**Problem description**: The records below are to be transcribed exactly, with the pictures removed.

**Input**:
◆ ◆ ◆ ◆ ◆

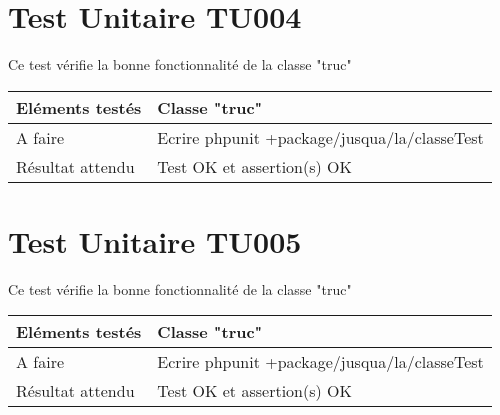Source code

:   	
  		
\section{Test Unitaire TU004}

Ce test vérifie la bonne fonctionnalité de la classe "truc"
  		\begin{center}
    	 		\begin{tabular}[h]{|p{}|p{}|}
			\hline
				Eléments testés & Classe "truc" \\\hline
    				A faire & Ecrire phpunit +package/jusqua/la/classeTest \\\hline
    				Résultat attendu & Test OK et assertion(s) OK \\\hline
     		\end{tabular}
  		\end{center}	



\section{Test Unitaire TU005}

Ce test vérifie la bonne fonctionnalité de la classe "truc"
  		\begin{center}
    	 		\begin{tabular}[h]{|p{}|p{}|}
			\hline
				Eléments testés & Classe "truc" \\\hline
    				A faire & Ecrire phpunit +package/jusqua/la/classeTest \\\hline
    				Résultat attendu & Test OK et assertion(s) OK \\\hline
     		\end{tabular}
  		\end{center}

◆ ◆ ◆ ◆ ◆

**Answer below**:
Source code

:   	
  		
\section{Test Unitaire TU004}

Ce test vérifie la bonne fonctionnalité de la classe "truc"
  		\begin{center}
    	 		\begin{tabular}[h]{|p{}|p{}|}
			\hline
				Eléments testés & Classe "truc" \\\hline
    				A faire & Ecrire phpunit +package/jusqua/la/classeTest \\\hline
    				Résultat attendu & Test OK et assertion(s) OK \\\hline
     		\end{tabular}
  		\end{center}	



\section{Test Unitaire TU005}

Ce test vérifie la bonne fonctionnalité de la classe "truc"
  		\begin{center}
    	 		\begin{tabular}[h]{|p{}|p{}|}
			\hline
				Eléments testés & Classe "truc" \\\hline
    				A faire & Ecrire phpunit +package/jusqua/la/classeTest \\\hline
    				Résultat attendu & Test OK et assertion(s) OK \\\hline
     		\end{tabular}
  		\end{center}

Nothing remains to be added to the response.